Und doch - er konnte es ihr nicht vorhalten. Damals war selbst er blind demgegenüber, was wirklich vor sich ging. Es war Luna, die ihn aufweckte. Nachdem er und Hermione ihren großen und endgültigen Streit im siebten Jahr gehabt hatten, hatte er gedacht, Ich muss mit jemanden zusammen sein, der Hermiones absoluter Gegenpol ist.

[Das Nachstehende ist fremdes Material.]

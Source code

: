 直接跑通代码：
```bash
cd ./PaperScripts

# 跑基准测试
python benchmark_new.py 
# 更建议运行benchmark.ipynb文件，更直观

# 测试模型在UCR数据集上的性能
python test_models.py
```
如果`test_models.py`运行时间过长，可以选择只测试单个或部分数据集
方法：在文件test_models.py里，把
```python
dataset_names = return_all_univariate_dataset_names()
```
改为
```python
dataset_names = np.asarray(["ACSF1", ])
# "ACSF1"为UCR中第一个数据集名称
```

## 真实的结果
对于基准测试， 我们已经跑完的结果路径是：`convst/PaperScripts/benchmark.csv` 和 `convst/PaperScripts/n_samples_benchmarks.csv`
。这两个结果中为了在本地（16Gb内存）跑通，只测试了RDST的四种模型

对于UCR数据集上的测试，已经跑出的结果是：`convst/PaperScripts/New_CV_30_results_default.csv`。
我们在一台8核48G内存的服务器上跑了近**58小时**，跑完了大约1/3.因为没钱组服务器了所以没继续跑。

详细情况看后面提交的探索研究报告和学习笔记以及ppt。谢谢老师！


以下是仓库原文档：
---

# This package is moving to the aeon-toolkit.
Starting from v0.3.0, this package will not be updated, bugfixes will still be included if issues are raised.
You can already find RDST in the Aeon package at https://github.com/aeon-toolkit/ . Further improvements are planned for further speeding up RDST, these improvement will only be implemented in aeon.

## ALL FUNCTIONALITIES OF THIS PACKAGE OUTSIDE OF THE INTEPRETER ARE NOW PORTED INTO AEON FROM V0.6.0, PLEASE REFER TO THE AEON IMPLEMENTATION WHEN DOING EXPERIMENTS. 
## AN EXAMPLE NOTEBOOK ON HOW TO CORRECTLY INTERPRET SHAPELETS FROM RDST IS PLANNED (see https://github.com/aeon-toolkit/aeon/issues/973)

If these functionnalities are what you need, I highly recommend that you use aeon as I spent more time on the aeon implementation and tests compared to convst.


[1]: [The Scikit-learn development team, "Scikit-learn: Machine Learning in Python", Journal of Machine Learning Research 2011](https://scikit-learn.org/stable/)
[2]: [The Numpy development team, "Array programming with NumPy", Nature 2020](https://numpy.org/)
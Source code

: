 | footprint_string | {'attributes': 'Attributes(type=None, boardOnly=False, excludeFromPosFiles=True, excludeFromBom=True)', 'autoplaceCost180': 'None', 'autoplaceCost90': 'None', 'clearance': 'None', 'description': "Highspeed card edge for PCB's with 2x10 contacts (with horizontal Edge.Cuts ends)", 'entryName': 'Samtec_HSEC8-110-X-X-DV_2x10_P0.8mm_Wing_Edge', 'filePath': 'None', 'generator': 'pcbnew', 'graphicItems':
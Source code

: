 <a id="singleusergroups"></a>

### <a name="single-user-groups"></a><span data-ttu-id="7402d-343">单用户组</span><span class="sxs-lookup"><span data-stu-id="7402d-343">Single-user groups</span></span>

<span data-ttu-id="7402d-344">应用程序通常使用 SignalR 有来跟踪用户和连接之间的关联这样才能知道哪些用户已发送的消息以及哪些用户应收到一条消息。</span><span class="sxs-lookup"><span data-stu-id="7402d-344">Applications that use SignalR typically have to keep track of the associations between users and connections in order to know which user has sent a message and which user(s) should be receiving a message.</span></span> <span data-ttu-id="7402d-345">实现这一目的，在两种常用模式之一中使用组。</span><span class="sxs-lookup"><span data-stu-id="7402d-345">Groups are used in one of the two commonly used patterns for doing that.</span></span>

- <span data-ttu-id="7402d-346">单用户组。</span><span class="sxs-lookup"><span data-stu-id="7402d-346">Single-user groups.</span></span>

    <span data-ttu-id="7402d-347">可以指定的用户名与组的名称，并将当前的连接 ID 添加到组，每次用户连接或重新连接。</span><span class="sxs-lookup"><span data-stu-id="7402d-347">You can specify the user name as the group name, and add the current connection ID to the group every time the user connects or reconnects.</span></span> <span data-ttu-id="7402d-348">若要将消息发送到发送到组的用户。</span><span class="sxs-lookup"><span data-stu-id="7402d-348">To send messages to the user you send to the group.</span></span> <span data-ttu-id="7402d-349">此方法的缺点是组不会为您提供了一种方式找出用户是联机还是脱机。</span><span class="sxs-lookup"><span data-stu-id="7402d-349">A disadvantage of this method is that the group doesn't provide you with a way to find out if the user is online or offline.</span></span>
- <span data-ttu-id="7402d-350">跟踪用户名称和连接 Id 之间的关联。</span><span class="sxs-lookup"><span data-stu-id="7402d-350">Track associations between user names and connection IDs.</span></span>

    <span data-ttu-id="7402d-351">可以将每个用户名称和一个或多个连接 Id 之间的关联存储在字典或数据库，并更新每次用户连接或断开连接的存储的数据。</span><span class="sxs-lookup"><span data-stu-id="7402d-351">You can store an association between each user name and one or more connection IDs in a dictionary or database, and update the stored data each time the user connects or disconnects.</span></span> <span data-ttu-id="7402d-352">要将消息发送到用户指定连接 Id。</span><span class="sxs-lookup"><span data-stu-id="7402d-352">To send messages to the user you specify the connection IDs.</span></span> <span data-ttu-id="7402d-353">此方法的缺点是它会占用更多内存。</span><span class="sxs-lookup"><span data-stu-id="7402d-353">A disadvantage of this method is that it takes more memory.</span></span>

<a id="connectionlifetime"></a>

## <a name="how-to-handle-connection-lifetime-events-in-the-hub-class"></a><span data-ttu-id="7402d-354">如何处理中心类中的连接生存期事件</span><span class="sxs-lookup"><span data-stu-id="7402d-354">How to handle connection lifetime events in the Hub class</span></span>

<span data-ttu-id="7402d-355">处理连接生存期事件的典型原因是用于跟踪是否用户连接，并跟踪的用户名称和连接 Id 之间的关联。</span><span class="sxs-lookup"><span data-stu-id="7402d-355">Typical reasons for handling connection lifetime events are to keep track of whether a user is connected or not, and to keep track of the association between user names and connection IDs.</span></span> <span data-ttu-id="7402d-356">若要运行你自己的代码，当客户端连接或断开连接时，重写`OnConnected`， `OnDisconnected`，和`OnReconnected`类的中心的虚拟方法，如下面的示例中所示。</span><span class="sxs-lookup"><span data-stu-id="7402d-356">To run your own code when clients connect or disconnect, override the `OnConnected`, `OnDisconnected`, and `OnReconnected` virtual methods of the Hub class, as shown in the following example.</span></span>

Niemand war weiter davon entfernt zu sein wie Hermione als Luna, hatte er überlegt. Und er war sich bewusst, dass sie einen Großteil ihres fünften, sechsten und siebten Jahres damit verbracht hatte, ihn zu beobachten. Jedes Mal wenn sie ihn sah, nannte sie ihn Ronald und neigte dazu 'Weasley ist unser König' zu singen. (Die gute Version des Textes.) Was er nicht bemerkt hatte war, dass zu beobachten und Liedchen zu singen nicht dasselbe waren, wie blinde Besessenheit. Für ihn war es einfach das zu verwechseln, da das Objekt seiner blinden Besessenheit ebenfalls das Objekt seiner ständigen Beobachtung war.

Harry.

Luna hatte es von Anfang an gewusst, als er sie sorglos bat, mit ihm auszugehen. (Als ob es völlig bedeutungslos wäre: 'Du gehst am Samstag nach Hogsmeade? Ich auch...') Aber, sanftmütig und ruhig wie sie war, akzeptierte sie seine Gleichgültigkeit. Als sie ihm zu ihrer ersten Verabredung verkündete, dass es sie nicht stören würde vorzugeben sie sei seine Freundin, damit niemand herausfand das er in Harry verliebt war, hatte er seinen Mund voller Butterbier gehabt - welches er prompt vollständig über sie verschüttete. Selbst das nahm sie ohne mit der Wimper zu zucken hin, sich in aller Ruhe putzend, während er dasaß und sie beobachtete, bis zum Innersten erschüttert, mit einem Gefühl, als wäre er es, der von Kopf bis Fuß durchnässt war mit einem eisigen Schwall nackter Wahrheit.